On April 10, Pichpisey's 11-year-old daughter found six AK-47 rifle bullets placed neatly in a row in front of his family's house in western Battambang province. According to RFA Senior Editor Daniel Southerland, such a warning could be construed as a death threat in a Cambodian context. Pichpisey was investigating a drug trafficking case involving a casino, a high-ranking police officer, and the murder of a drug suspect in the western border town of Poi Pet, according to Southerland.
The next day, Pichpisey and his family fled Battambang for the capital, Phnom Penh, where he had worked in RFA's offices as an editor. Due to continued concerns for his personal safety, Pichpisey recently fled Cambodia and is now in an undisclosed country.
"We call upon Prime Minister Hun Sen to immediately launch an independent inquiry into the threats made against Radio Free Asia reporter Lem Pichpisey," said Bob Dietz, CPJ's Asia program coordinator. "In recent years, Cambodia has repeatedly claimed that it respects and protects press freedom. Now it must back those words with actions."
Pichpisey often tackles tough stories, including recent hard-hitting reports on illegal logging, judicial corruption, police abuses, and politically charged land disputes.
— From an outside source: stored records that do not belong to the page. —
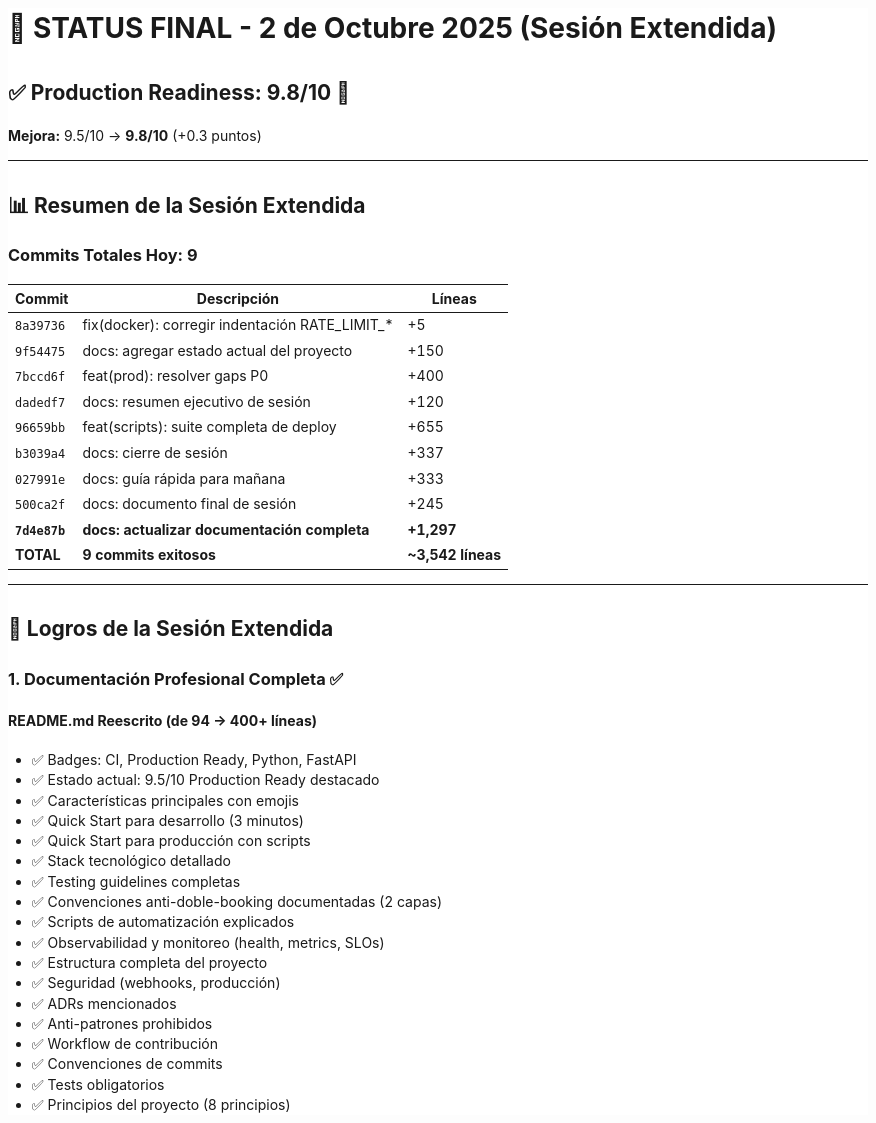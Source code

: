 # 🎯 STATUS FINAL - 2 de Octubre 2025 (Sesión Extendida)

## ✅ Production Readiness: **9.8/10** 🚀

**Mejora:** 9.5/10 → **9.8/10** (+0.3 puntos)

---

## 📊 Resumen de la Sesión Extendida

### Commits Totales Hoy: **9**

| Commit | Descripción | Líneas |
|--------|-------------|--------|
| `8a39736` | fix(docker): corregir indentación RATE_LIMIT_* | +5 |
| `9f54475` | docs: agregar estado actual del proyecto | +150 |
| `7bccd6f` | feat(prod): resolver gaps P0 | +400 |
| `dadedf7` | docs: resumen ejecutivo de sesión | +120 |
| `96659bb` | feat(scripts): suite completa de deploy | +655 |
| `b3039a4` | docs: cierre de sesión | +337 |
| `027991e` | docs: guía rápida para mañana | +333 |
| `500ca2f` | docs: documento final de sesión | +245 |
| **`7d4e87b`** | **docs: actualizar documentación completa** | **+1,297** |
| **TOTAL** | **9 commits exitosos** | **~3,542 líneas** |

---

## 🎉 Logros de la Sesión Extendida

### 1. Documentación Profesional Completa ✅

#### README.md Reescrito (de 94 → 400+ líneas)
- ✅ Badges: CI, Production Ready, Python, FastAPI
- ✅ Estado actual: 9.5/10 Production Ready destacado
- ✅ Características principales con emojis
- ✅ Quick Start para desarrollo (3 minutos)
- ✅ Quick Start para producción con scripts
- ✅ Stack tecnológico detallado
- ✅ Testing guidelines completas
- ✅ Convenciones anti-doble-booking documentadas (2 capas)
- ✅ Scripts de automatización explicados
- ✅ Observabilidad y monitoreo (health, metrics, SLOs)
- ✅ Estructura completa del proyecto
- ✅ Seguridad (webhooks, producción)
- ✅ ADRs mencionados
- ✅ Anti-patrones prohibidos
- ✅ Workflow de contribución
- ✅ Convenciones de commits
- ✅ Tests obligatorios
- ✅ Principios del proyecto (8 principios)
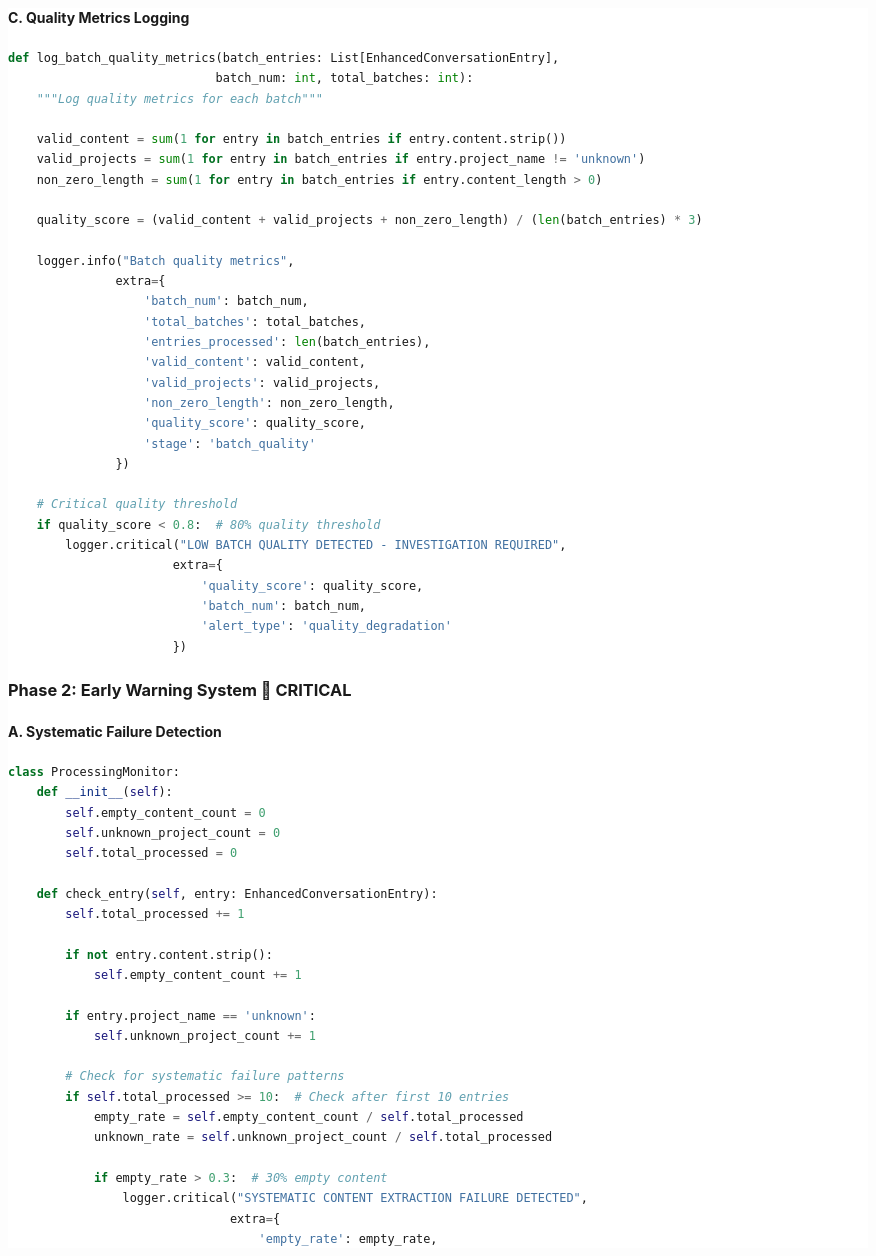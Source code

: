 
#### **C. Quality Metrics Logging**

```python
def log_batch_quality_metrics(batch_entries: List[EnhancedConversationEntry], 
                             batch_num: int, total_batches: int):
    """Log quality metrics for each batch"""
    
    valid_content = sum(1 for entry in batch_entries if entry.content.strip())
    valid_projects = sum(1 for entry in batch_entries if entry.project_name != 'unknown')
    non_zero_length = sum(1 for entry in batch_entries if entry.content_length > 0)
    
    quality_score = (valid_content + valid_projects + non_zero_length) / (len(batch_entries) * 3)
    
    logger.info("Batch quality metrics", 
               extra={
                   'batch_num': batch_num,
                   'total_batches': total_batches,
                   'entries_processed': len(batch_entries),
                   'valid_content': valid_content,
                   'valid_projects': valid_projects, 
                   'non_zero_length': non_zero_length,
                   'quality_score': quality_score,
                   'stage': 'batch_quality'
               })
    
    # Critical quality threshold
    if quality_score < 0.8:  # 80% quality threshold
        logger.critical("LOW BATCH QUALITY DETECTED - INVESTIGATION REQUIRED", 
                       extra={
                           'quality_score': quality_score,
                           'batch_num': batch_num,
                           'alert_type': 'quality_degradation'
                       })
```

### **Phase 2: Early Warning System** 🚨 **CRITICAL**

#### **A. Systematic Failure Detection**

```python
class ProcessingMonitor:
    def __init__(self):
        self.empty_content_count = 0
        self.unknown_project_count = 0
        self.total_processed = 0
        
    def check_entry(self, entry: EnhancedConversationEntry):
        self.total_processed += 1
        
        if not entry.content.strip():
            self.empty_content_count += 1
            
        if entry.project_name == 'unknown':
            self.unknown_project_count += 1
            
        # Check for systematic failure patterns
        if self.total_processed >= 10:  # Check after first 10 entries
            empty_rate = self.empty_content_count / self.total_processed
            unknown_rate = self.unknown_project_count / self.total_processed
            
            if empty_rate > 0.3:  # 30% empty content
                logger.critical("SYSTEMATIC CONTENT EXTRACTION FAILURE DETECTED", 
                               extra={
                                   'empty_rate': empty_rate,
```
He was forced to flee Cambodia for Thailand twice in 2007 after receiving death threats related to his reports on illegal logging.
In January and February, Pichpisey received anonymous text messages on his cell phone warning him to "watch out," with requests to meet the message senders at different hotels in Battambang province. He did not go to any of the proposed meetings, according to RFA editor Southerland.